§ **Exercise instructions**: Working from the listing below, pick each line containing the word "console" and copy it.

§ **Records supplied**:
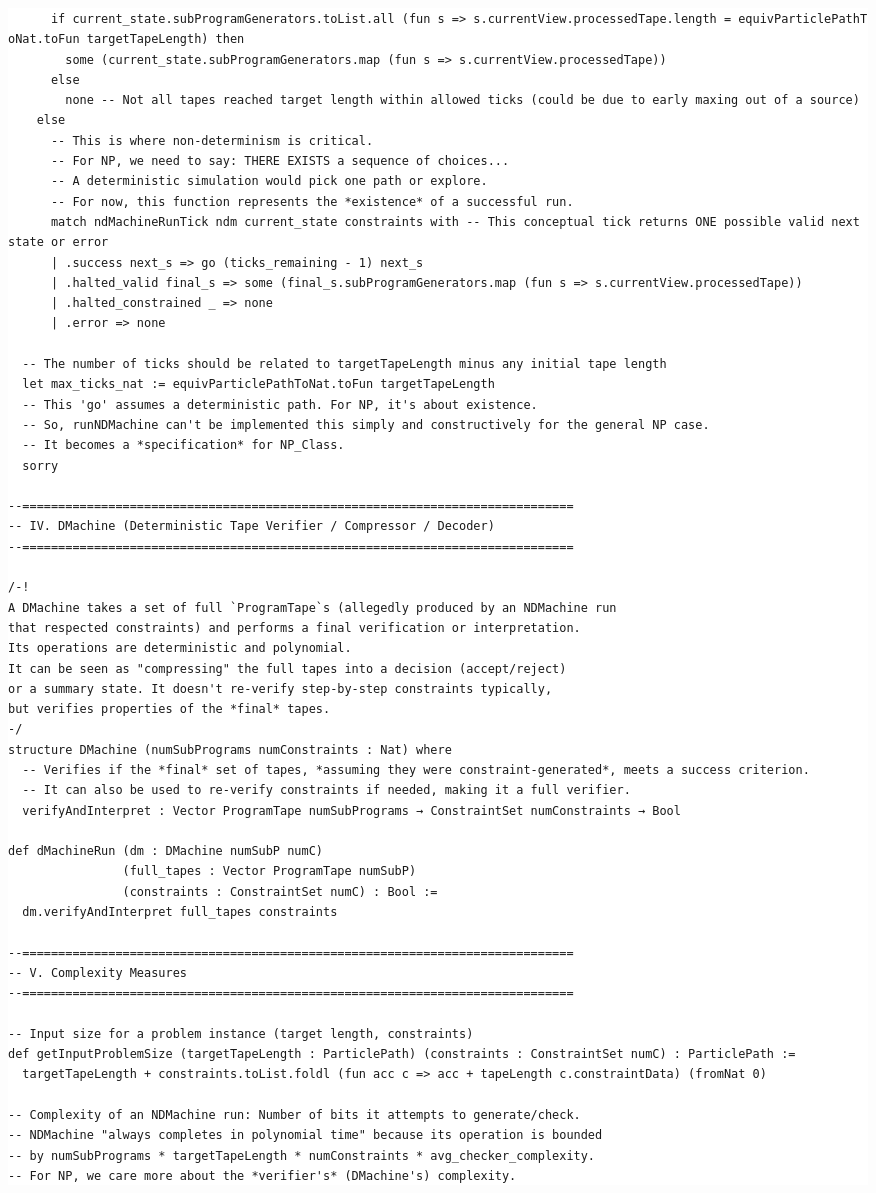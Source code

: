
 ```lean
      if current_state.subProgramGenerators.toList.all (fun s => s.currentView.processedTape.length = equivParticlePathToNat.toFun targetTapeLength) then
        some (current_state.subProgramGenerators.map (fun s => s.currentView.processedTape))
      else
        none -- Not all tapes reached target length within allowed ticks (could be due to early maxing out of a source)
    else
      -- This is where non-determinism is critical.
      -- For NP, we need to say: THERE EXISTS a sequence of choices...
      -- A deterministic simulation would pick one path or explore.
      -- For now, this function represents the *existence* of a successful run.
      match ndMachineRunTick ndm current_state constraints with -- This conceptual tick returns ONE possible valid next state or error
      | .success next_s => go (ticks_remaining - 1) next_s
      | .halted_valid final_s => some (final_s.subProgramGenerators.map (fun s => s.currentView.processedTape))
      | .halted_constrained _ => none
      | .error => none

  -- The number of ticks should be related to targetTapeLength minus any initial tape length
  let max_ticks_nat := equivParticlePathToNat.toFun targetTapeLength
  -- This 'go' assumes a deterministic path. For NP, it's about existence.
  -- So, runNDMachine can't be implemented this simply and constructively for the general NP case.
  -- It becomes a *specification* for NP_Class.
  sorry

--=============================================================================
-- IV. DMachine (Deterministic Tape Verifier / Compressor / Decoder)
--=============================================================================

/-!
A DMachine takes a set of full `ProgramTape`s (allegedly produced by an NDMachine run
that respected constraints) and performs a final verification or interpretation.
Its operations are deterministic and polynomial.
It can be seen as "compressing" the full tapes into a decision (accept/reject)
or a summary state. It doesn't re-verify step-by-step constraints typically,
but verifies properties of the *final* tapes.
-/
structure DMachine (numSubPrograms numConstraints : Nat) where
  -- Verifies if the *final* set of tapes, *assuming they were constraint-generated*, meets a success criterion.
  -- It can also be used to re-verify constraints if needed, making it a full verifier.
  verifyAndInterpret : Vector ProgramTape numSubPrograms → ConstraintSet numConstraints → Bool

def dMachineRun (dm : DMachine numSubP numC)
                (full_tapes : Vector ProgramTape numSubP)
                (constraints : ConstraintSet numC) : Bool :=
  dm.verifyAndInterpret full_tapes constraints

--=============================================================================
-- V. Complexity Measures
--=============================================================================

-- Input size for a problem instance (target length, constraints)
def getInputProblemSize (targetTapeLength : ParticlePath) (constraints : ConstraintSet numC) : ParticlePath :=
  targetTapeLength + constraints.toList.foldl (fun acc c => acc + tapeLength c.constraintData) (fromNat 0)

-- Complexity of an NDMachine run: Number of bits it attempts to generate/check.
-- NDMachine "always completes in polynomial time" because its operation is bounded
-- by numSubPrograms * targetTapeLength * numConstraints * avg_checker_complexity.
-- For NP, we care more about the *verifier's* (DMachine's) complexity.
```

* * *

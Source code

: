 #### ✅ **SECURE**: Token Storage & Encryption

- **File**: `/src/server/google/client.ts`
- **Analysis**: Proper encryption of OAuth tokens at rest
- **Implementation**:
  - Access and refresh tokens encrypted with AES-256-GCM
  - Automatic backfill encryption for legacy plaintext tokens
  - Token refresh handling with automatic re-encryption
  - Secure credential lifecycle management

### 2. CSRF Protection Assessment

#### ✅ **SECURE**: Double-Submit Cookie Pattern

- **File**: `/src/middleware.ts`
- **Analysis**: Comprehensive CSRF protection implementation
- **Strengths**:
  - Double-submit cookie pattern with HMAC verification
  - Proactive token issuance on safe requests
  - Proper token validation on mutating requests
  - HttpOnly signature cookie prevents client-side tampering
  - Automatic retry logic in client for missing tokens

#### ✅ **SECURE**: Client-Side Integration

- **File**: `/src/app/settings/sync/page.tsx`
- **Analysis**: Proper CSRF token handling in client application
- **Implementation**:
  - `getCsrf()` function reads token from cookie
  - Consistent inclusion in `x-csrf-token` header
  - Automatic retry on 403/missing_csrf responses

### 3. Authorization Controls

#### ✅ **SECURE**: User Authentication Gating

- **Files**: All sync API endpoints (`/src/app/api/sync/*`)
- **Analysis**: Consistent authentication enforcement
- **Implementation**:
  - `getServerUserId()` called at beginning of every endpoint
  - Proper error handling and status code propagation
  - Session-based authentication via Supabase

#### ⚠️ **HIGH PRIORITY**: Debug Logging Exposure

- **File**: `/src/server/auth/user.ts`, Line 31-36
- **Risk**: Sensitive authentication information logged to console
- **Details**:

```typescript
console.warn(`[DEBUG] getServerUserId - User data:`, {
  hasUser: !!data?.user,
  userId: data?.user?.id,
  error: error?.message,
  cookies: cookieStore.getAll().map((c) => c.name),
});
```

==

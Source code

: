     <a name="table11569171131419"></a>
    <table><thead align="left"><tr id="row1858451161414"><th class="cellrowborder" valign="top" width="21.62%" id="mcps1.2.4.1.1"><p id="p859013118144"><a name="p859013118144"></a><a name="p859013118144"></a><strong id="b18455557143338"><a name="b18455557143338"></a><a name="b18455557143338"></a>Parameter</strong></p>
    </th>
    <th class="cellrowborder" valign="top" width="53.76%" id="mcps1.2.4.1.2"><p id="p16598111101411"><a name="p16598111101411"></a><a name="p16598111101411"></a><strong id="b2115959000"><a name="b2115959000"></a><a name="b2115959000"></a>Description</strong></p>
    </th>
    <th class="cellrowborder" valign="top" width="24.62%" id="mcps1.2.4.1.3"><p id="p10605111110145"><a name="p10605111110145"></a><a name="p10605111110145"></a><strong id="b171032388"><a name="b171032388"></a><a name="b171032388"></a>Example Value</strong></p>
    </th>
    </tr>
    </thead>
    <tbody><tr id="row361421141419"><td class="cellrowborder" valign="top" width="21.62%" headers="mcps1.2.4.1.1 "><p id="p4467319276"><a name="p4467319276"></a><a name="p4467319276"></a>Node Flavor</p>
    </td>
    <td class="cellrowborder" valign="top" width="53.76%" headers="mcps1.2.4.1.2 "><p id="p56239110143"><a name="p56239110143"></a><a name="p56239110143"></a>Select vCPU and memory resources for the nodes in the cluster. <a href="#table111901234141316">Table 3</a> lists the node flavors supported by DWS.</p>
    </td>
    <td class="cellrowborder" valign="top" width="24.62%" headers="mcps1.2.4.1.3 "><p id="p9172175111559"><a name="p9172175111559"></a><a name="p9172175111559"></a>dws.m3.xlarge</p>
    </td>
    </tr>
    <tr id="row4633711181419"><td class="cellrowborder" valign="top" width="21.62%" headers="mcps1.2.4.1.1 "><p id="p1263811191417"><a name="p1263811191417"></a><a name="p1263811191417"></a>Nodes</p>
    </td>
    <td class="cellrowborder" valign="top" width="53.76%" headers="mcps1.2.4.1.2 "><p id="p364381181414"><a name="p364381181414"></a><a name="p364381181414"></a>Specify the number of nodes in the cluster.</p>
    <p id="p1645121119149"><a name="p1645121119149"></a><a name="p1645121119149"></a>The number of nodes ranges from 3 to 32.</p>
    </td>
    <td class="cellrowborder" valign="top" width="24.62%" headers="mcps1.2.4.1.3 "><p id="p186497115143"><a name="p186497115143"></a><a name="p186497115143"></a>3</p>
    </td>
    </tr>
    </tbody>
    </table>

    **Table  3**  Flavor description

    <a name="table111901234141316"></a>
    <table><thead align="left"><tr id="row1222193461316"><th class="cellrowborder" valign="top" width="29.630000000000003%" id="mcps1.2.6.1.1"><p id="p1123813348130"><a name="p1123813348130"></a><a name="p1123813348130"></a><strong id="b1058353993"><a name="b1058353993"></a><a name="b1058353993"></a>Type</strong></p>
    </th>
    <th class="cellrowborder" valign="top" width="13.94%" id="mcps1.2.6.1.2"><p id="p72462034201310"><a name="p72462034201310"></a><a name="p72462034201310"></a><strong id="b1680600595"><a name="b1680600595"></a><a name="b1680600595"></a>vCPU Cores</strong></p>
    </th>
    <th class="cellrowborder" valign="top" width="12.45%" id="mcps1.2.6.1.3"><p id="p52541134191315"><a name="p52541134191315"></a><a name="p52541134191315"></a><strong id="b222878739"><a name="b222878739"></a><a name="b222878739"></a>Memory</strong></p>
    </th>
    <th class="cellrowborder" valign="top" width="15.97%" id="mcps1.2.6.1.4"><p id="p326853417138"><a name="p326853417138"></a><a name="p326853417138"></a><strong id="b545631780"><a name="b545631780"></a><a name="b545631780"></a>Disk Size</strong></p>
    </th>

§ **Exercise result**:
- **Risk**: Sensitive authentication information logged to console
console.warn(`[DEBUG] getServerUserId - User data:`, {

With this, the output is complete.